What is required: Below are some records. Reproduce them exactly from their first line through the line with "- All items have a Quality", inclusive.

[Saved data entries]
· · ·
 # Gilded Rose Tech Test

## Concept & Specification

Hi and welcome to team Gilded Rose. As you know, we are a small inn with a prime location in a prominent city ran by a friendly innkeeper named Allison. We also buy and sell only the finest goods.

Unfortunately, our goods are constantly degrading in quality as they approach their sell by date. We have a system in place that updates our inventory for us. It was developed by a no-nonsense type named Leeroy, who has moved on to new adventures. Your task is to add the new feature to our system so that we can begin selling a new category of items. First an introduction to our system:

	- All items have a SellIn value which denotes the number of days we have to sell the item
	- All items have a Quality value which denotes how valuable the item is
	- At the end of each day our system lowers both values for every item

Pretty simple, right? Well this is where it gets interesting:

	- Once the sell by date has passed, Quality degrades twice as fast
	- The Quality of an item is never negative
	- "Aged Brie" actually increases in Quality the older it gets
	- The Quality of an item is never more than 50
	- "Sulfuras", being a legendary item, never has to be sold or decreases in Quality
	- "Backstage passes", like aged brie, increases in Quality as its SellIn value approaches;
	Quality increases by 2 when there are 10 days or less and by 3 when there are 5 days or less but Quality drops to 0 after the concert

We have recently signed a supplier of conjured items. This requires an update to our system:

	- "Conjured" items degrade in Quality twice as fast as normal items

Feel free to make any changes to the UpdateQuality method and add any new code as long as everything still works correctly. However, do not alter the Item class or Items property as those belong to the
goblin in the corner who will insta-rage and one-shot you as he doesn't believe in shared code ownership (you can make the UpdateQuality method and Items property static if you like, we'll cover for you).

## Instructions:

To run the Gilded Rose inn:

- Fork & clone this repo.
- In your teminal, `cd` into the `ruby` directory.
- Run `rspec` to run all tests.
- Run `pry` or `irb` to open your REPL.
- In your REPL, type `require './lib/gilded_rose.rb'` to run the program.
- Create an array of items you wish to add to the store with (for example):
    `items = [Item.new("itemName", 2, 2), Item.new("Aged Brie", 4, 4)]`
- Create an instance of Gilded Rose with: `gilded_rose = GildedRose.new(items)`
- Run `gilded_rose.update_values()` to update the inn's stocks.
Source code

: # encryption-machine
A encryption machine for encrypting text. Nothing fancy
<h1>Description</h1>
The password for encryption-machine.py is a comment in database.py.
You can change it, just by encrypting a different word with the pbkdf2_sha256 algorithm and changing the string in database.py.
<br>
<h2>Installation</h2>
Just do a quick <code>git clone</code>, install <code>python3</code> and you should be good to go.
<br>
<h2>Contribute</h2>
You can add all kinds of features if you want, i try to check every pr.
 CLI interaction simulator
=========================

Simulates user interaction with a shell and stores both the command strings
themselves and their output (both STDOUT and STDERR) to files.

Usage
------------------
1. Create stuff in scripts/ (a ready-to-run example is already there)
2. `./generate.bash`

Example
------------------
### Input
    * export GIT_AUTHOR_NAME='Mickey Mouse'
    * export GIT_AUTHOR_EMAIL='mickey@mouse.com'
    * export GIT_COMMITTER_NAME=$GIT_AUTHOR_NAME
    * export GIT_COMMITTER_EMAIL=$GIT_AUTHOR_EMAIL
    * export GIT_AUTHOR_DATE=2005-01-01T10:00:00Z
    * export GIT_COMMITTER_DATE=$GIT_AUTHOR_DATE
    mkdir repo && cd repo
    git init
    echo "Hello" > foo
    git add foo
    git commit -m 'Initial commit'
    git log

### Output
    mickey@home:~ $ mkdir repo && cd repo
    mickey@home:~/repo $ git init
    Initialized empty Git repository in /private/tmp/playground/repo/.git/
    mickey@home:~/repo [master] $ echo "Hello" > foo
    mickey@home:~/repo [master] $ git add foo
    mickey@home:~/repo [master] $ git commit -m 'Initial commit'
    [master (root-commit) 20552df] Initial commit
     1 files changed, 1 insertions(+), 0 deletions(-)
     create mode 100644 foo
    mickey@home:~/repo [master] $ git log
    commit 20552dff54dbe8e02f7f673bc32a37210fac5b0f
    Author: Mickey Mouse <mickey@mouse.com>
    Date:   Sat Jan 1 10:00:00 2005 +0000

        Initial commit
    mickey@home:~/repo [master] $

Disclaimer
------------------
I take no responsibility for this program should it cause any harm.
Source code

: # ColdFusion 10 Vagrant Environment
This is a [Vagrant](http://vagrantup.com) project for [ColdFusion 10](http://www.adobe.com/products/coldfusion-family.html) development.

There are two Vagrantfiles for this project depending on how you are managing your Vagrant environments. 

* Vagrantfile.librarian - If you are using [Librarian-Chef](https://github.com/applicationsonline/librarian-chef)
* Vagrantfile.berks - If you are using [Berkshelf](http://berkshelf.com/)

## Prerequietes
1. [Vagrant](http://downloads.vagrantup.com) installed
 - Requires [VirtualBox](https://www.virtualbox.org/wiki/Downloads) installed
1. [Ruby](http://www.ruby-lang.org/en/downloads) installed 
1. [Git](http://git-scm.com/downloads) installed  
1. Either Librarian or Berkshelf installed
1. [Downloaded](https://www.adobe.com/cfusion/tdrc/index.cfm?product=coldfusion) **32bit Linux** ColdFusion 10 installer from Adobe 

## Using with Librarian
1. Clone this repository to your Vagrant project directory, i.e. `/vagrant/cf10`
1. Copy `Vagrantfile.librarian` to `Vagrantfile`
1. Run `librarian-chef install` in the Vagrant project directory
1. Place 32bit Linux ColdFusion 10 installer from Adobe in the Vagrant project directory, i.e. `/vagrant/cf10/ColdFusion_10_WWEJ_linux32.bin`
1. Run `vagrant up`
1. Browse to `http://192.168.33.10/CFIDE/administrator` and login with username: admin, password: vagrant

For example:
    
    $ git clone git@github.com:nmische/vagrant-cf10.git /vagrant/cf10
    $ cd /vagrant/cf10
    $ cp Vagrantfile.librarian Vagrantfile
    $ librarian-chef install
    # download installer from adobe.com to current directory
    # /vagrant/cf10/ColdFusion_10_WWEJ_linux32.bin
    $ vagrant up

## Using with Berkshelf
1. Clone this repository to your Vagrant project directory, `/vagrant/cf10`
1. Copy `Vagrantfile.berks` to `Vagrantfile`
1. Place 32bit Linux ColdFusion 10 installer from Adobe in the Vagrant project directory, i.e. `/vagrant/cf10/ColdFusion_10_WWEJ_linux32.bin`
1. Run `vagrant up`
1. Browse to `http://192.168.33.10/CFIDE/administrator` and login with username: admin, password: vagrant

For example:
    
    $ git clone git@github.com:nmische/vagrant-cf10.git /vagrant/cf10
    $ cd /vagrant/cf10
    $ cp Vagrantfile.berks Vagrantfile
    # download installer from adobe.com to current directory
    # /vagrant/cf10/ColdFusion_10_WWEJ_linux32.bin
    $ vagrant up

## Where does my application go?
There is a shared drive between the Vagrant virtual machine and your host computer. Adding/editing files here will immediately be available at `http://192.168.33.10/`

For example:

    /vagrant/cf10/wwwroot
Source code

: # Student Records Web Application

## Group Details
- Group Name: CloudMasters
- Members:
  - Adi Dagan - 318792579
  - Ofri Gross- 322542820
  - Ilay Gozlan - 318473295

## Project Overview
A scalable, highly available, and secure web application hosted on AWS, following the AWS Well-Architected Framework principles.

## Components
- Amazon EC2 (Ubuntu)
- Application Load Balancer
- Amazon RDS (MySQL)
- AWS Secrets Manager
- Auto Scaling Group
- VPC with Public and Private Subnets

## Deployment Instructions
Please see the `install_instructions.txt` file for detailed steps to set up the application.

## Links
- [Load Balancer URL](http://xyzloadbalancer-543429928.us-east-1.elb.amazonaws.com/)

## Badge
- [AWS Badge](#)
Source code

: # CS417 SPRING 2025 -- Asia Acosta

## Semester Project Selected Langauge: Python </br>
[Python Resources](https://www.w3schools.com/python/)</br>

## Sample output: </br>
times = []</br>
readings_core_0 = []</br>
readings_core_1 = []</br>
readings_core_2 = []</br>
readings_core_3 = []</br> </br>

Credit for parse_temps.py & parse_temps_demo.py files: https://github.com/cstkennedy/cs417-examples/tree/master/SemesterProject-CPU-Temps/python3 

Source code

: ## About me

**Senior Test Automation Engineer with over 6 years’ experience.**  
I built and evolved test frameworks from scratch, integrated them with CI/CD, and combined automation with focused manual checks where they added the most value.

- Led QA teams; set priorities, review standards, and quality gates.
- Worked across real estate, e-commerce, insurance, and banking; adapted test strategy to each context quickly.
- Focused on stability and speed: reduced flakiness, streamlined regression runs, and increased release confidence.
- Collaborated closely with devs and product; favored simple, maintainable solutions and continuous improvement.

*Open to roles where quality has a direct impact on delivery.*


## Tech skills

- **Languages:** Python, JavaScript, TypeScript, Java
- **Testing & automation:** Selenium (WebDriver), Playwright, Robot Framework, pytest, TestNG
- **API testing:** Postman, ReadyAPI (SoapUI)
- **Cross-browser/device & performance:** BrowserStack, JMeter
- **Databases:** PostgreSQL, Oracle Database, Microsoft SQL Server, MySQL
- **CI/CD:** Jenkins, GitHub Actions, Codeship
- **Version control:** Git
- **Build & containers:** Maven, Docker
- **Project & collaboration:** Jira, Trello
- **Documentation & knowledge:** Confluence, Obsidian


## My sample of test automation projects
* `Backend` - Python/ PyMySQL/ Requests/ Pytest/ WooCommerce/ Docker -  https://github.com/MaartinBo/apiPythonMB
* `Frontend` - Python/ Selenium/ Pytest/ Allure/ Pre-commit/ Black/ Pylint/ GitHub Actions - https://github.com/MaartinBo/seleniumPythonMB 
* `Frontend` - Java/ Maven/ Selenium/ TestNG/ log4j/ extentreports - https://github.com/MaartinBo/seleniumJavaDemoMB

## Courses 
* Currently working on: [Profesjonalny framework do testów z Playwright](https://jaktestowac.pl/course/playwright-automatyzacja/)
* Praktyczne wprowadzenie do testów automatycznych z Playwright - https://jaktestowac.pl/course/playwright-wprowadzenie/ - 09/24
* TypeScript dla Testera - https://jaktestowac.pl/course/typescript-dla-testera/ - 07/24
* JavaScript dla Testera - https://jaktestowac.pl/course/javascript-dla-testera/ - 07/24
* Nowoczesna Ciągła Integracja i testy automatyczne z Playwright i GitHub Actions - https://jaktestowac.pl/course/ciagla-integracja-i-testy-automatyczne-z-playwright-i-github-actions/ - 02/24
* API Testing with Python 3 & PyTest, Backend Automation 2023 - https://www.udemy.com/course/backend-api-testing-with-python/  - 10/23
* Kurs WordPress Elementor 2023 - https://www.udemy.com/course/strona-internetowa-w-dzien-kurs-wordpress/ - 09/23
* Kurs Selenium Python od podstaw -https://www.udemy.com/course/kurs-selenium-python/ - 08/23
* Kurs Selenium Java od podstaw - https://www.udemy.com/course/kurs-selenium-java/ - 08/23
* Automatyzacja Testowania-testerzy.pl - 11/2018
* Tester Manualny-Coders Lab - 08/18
· · ·
Solved problem:
 # Gilded Rose Tech Test

## Concept & Specification

Hi and welcome to team Gilded Rose. As you know, we are a small inn with a prime location in a prominent city ran by a friendly innkeeper named Allison. We also buy and sell only the finest goods.

Unfortunately, our goods are constantly degrading in quality as they approach their sell by date. We have a system in place that updates our inventory for us. It was developed by a no-nonsense type named Leeroy, who has moved on to new adventures. Your task is to add the new feature to our system so that we can begin selling a new category of items. First an introduction to our system:

	- All items have a SellIn value which denotes the number of days we have to sell the item
	- All items have a Quality value which denotes how valuable the item is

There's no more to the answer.